Caro direttore, in questo periodo in cui gli adulti ne dicono di tutti i colori (il ministro dell’istruzione che chiede agli studenti di non andare a scuola, Marco Cappato che dice che la possibilità del suicidio allarga il campo delle libertà, un prete di curia che vuole cambiare la ricetta dei ravioli quando nessuno lo chiede, lo stesso ministro che vuole togliere il crocefisso per sostituirlo con una cartina, la Cirinnà che dice che è una vita di m. quella che fa capo a Dio, patria e famiglia, e così via), in questo periodo, dunque, è bene rifarsi alla saggezza ed alla serietà dei più piccoli, come, del resto, ci invita a fare il Vangelo.
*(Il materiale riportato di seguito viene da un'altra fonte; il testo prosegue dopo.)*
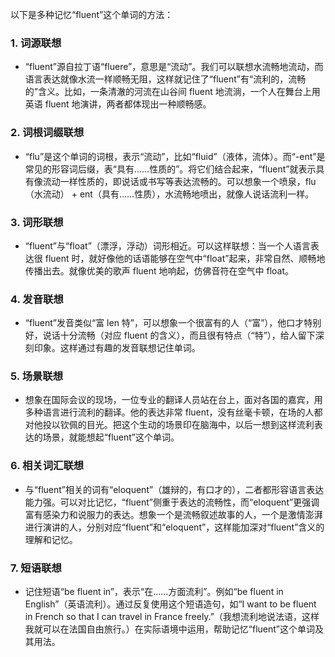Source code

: 以下是多种记忆“fluent”这个单词的方法：

### 1. 词源联想
 - “fluent”源自拉丁语“fluere”，意思是“流动”。我们可以联想水流畅地流动，而语言表达就像水流一样顺畅无阻，这样就记住了“fluent”有“流利的，流畅的”含义。比如，一条清澈的河流在山谷间 fluent 地流淌，一个人在舞台上用英语 fluent 地演讲，两者都体现出一种顺畅感。

### 2. 词根词缀联想
 - “flu”是这个单词的词根，表示“流动”，比如“fluid”（液体，流体）。而“-ent”是常见的形容词后缀，表“具有……性质的”。将它们结合起来，“fluent”就表示具有像流动一样性质的，即说话或书写等表达流畅的。可以想象一个喷泉，flu（水流动） + ent（具有……性质），水流畅地喷出，就像人说话流利一样。

### 3. 词形联想
 - “fluent”与“float”（漂浮，浮动）词形相近。可以这样联想：当一个人语言表达很 fluent 时，就好像他的话语能够在空气中“float”起来，非常自然、顺畅地传播出去。就像优美的歌声 fluent 地响起，仿佛音符在空气中 float。

### 4. 发音联想
 - “fluent”发音类似“富 len 特”，可以想象一个很富有的人（“富”），他口才特别好，说话十分流畅（对应 fluent 的含义），而且很有特点（“特”），给人留下深刻印象。这样通过有趣的发音联想记住单词。

### 5. 场景联想
 - 想象在国际会议的现场，一位专业的翻译人员站在台上，面对各国的嘉宾，用多种语言进行流利的翻译。他的表达非常 fluent，没有丝毫卡顿，在场的人都对他投以钦佩的目光。把这个生动的场景印在脑海中，以后一想到这样流利表达的场景，就能想起“fluent”这个单词。

### 6. 相关词汇联想
 - 与“fluent”相关的词有“eloquent”（雄辩的，有口才的），二者都形容语言表达能力强。可以对比记忆，“fluent”侧重于表达的流畅性，而“eloquent”更强调富有感染力和说服力的表达。想象一个是流畅叙述故事的人，一个是激情澎湃进行演讲的人，分别对应“fluent”和“eloquent”，这样能加深对“fluent”含义的理解和记忆。

### 7. 短语联想
 - 记住短语“be fluent in”，表示“在……方面流利”。例如“be fluent in English”（英语流利）。通过反复使用这个短语造句，如“I want to be fluent in French so that I can travel in France freely.”（我想流利地说法语，这样我就可以在法国自由旅行。）在实际语境中运用，帮助记忆“fluent”这个单词及其用法。 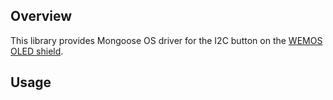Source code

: ## Overview

This library provides Mongoose OS driver for the I2C button on the [WEMOS OLED shield](https://wiki.wemos.cc/products:d1_mini_shields:oled_shield).

## Usage


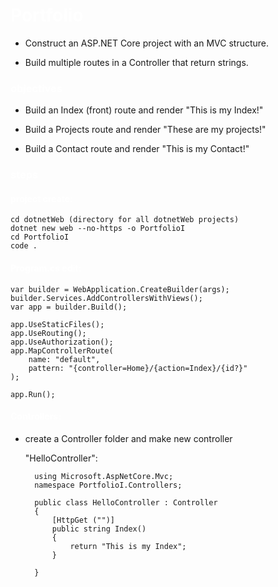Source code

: # <span style= "color: white;">Portfolio</span>

- Construct an ASP.NET Core project with an MVC structure.

- Build multiple routes in a Controller that return strings.

### <span style= "color: white;">objectives</span>

- Build an Index (front) route and render "This is my Index!"

- Build a Projects route and render "These are my projects!"

- Build a Contact route and render "This is my Contact!"



### <span style= "color: white;">steps</span>

#### <span style= "color: white;">project create:</span>

    cd dotnetWeb (directory for all dotnetWeb projects)
    dotnet new web --no-https -o PortfolioI
    cd PortfolioI
    code .

#### <span style= "color: white;">Program.cs edit:</span>

    var builder = WebApplication.CreateBuilder(args);
    builder.Services.AddControllersWithViews();
    var app = builder.Build();

    app.UseStaticFiles();
    app.UseRouting();
    app.UseAuthorization();
    app.MapControllerRoute(
        name: "default",
        pattern: "{controller=Home}/{action=Index}/{id?}"
    );

    app.Run();

#### <span style= "color: white;">Controllers:</span>

- create a Controller folder and make new controller 

    "HelloController":

        using Microsoft.AspNetCore.Mvc;
        namespace PortfolioI.Controllers;
        
        public class HelloController : Controller
        {
            [HttpGet ("")]
            public string Index()
            {
                return "This is my Index";
            }

        }
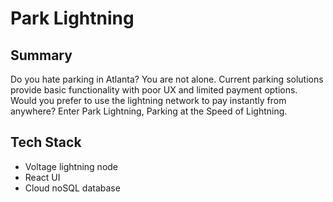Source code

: # Park Lightning

## Summary
Do you hate parking in Atlanta? You are not alone. Current parking solutions provide basic functionality with poor UX and limited payment options.
Would you prefer to use the lightning network to pay instantly from anywhere? Enter Park Lightning, Parking at the Speed of Lightning.

## Tech Stack
- Voltage lightning node
- React UI
- Cloud noSQL database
Mi è venuta in mente questa osservazione rileggendo il tema della vincitrice, per le scuole superiori, del concorso scolastico indetto dai Nonni 2.0 e intitolato “Io e miei nonni”. Rileggendo questo testo, l’ho paragonato con le ciniche parole sentite, in questi giorni, a proposito del fine vita e dell’aiuto al suicidio. Di fronte ad un tema così drammatico e delicato, troppi hanno inneggiato alla vittoria del progresso di civiltà compiuto dalla incredibile sentenza della nostra Corte Costituzionale, quando, invece, si tratta della interruzione di una vita che nessuno si è dato da sé. Soprattutto, ho sentito pochissime parole di pietà e di solidarietà verso chi si viene a trovare in difficoltà. Si è arrivati alla fine della “pietas”, che l’umanità ha vissuto nei secoli e che il cristianesimo ha indicato definitivamente come il paradigma di ogni vita che voglia dirsi umana. In questa occasione, tanti adulti hanno testimoniato, tristemente, solo cinismo e nichilismo.
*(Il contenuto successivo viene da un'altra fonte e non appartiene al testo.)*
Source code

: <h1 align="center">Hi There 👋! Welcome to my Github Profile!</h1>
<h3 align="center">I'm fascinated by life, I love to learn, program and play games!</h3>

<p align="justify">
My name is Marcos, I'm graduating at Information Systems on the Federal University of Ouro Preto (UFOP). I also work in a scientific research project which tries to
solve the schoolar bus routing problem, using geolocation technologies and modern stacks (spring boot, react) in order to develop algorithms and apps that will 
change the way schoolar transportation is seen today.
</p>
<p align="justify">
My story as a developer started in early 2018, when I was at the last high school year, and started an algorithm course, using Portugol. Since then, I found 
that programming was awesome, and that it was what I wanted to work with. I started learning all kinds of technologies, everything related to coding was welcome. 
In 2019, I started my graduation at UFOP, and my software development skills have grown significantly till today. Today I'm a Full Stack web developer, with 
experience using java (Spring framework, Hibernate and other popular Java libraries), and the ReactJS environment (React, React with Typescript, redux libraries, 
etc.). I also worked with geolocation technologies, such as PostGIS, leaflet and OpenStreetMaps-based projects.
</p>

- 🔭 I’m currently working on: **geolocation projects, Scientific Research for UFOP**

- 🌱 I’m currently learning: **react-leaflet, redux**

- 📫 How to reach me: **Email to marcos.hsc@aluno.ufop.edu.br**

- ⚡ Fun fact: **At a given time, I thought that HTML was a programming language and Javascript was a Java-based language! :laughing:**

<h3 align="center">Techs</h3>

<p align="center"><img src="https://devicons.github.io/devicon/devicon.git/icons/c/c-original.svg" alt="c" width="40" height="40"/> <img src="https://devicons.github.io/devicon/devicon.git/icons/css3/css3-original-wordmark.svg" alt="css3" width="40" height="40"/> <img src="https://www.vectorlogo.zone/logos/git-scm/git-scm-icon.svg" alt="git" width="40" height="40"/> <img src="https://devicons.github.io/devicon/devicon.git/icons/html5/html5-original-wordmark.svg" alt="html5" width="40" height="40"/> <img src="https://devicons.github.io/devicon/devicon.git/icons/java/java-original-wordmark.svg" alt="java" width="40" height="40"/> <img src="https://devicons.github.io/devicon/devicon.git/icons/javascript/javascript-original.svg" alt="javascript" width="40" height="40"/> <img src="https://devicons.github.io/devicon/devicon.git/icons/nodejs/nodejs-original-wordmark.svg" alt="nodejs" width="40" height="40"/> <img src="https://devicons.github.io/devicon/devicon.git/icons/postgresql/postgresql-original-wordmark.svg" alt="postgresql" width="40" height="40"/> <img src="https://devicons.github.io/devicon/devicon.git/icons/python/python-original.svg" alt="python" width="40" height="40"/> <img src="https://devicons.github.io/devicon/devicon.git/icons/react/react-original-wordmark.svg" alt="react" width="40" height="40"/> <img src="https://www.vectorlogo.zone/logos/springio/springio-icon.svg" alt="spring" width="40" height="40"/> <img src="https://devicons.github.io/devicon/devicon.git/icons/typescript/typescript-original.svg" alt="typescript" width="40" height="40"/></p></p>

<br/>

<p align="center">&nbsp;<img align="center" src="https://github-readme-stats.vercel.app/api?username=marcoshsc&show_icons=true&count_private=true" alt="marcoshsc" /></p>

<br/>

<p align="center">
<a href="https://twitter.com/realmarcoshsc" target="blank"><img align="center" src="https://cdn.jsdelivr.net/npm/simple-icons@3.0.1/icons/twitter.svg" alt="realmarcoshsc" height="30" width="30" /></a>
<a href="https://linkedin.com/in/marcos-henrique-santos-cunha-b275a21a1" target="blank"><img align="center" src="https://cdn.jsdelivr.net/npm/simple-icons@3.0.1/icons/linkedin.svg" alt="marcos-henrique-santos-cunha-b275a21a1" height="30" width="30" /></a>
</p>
Invece, quel tema scritto da una semplice ragazzina, che ha intitolato “Non ti scordar di me”, testimonia, riferendosi alla nonna, una sensibilità, un tatto ed una delicatezza che troppi grandi hanno dimenticato. Angelica descrive il rapporto con una nonna che, per non pochi anni, sembrava lontana dal mondo (e quindi i cinici la considererebbero oramai inutile), mentre per Angelica ha costituito una presenza indimenticabile. E la descrive con parole serene, anche se struggenti. «Avevi delle mani bellissime… ti vedo sulla poltrona, seduta accanto al nonno, e poi sul letto, mentre L. ti cambia. Ti sento cantare i ritornelli che avevi imparato da bambina, e mentre inutilmente cerchi tua madre». Anche se Angelica non nasconde il «senso di impotenza e la rabbia per ciò che accadeva e che trovavo così profondamente ingiusto», esprime con candore «la gioia enorme nel vederti in casa, anche se con il sondino, i baci sulla fronte e gli omogeneizzati». E poi apre il cuore confessando «di essermi potuta rendere conto di quanto una persona possa essere fondamentale anche se non si ricorda il tuo nome e non ti riconosce più». E così termina il tema, in modo sublime e commovente: «Scrivere di te è sprofondare tra ricordi che ormai mi sembrano lontanissimi, significa tornare a inquadrare nitidamente il tuo viso, provare in tutta la loro concretezza sensazioni che credevo di avere sepolto. È DOLOROSO MA È BELLISSIMO, È COME UNA PRESA DI COSCIENZA. MI HAI SEGNATA PROFONDAMENTE, ERI COMPLETAMENTE ASSENTE E ALLO STESSO TEMPO AVVERTIVO POTENTISSIMA LA TUA PRESENZA, ERI IMMOBILE EPPURE PERCEPIVO IN TE UN’ENERGIA QUASI VIOLENTA».
Queste ultime parole dovrebbero leggerle tutti i cinici di questo mondo, tutti gli adulti che, pare, siano in maggioranza favorevoli all’eutanasia. Occorre un cuore vero e semplice per proclamare che anche una apparente assenza costituisce una potente presenza e che anche una immobilità può avere una energia violenta. La violenza della vita, comunque essa sia, che vince la violenza della morte. Noi sappiamo che Qualcuno ha già compiuto per tutti noi questo miracolo, che solo i piccoli sanno vedere.